[Start of section]

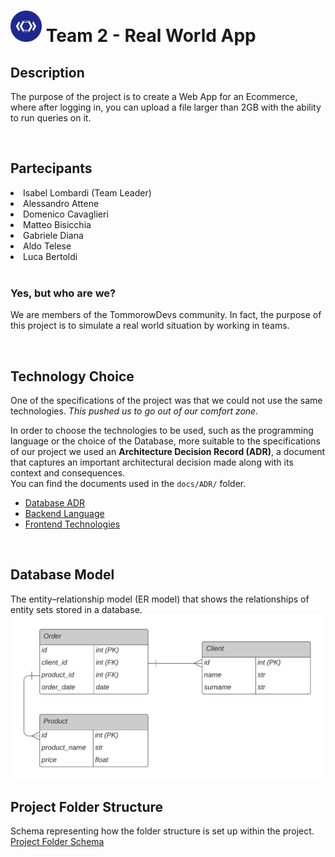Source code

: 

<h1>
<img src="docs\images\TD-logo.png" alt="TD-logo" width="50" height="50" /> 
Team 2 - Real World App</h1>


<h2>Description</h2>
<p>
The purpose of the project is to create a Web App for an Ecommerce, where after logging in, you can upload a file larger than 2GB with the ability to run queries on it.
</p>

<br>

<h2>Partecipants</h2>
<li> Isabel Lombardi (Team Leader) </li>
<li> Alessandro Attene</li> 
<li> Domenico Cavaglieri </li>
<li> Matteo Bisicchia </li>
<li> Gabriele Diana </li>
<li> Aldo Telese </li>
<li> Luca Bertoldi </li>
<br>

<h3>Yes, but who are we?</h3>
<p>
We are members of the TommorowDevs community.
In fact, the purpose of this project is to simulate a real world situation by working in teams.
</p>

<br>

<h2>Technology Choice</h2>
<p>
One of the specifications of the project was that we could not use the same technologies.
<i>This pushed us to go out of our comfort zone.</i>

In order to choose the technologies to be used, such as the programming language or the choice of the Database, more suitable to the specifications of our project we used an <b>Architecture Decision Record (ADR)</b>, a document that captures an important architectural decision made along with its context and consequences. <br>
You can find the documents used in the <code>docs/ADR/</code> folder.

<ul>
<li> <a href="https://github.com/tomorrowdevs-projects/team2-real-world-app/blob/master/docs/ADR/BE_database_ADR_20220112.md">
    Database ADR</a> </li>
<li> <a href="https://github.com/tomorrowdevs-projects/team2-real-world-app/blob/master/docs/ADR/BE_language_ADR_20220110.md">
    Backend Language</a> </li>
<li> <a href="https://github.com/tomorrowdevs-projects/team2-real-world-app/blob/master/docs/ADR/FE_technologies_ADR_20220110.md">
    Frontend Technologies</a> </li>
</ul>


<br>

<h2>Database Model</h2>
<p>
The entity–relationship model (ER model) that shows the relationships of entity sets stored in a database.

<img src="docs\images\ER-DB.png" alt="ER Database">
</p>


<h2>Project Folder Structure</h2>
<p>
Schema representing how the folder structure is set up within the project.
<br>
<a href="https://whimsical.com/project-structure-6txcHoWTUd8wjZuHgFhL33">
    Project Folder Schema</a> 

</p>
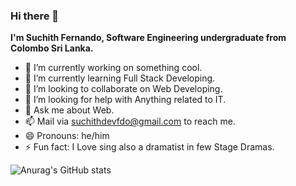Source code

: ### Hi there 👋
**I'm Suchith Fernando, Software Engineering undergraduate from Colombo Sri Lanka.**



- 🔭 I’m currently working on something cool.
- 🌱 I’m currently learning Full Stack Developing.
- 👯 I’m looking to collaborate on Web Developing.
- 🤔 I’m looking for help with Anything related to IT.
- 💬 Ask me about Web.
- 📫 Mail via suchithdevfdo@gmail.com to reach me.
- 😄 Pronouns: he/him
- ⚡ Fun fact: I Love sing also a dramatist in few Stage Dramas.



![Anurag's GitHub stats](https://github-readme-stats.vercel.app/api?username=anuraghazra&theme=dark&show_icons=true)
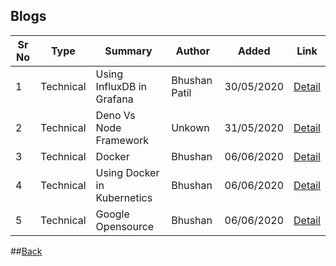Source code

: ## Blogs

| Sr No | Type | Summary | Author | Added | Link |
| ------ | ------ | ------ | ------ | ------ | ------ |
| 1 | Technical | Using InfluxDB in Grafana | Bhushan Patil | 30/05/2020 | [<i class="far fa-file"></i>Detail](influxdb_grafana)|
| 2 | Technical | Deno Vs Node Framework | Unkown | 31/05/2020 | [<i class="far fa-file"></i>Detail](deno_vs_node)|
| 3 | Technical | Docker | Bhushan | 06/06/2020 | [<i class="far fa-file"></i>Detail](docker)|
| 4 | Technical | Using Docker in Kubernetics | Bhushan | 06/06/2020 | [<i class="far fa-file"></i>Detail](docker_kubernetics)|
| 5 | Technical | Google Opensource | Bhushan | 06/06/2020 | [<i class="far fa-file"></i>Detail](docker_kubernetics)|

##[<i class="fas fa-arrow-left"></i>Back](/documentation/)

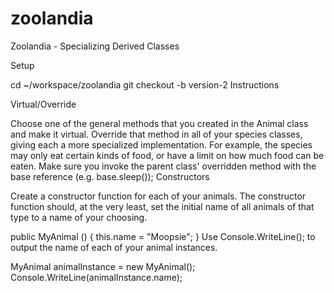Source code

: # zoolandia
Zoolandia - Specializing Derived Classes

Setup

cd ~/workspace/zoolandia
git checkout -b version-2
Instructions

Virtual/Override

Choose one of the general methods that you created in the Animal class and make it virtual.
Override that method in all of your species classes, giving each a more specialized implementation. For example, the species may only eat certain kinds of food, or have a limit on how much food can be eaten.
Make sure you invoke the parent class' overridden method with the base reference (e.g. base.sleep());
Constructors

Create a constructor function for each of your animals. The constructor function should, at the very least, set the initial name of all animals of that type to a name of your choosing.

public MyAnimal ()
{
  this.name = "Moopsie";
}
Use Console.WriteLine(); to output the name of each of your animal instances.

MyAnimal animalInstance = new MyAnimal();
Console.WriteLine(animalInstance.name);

[End of section]

For the string "images", return every line of the data where it appears.

<img src="docs\images\TD-logo.png" alt="TD-logo" width="50" height="50" /> 
<img src="docs\images\ER-DB.png" alt="ER Database">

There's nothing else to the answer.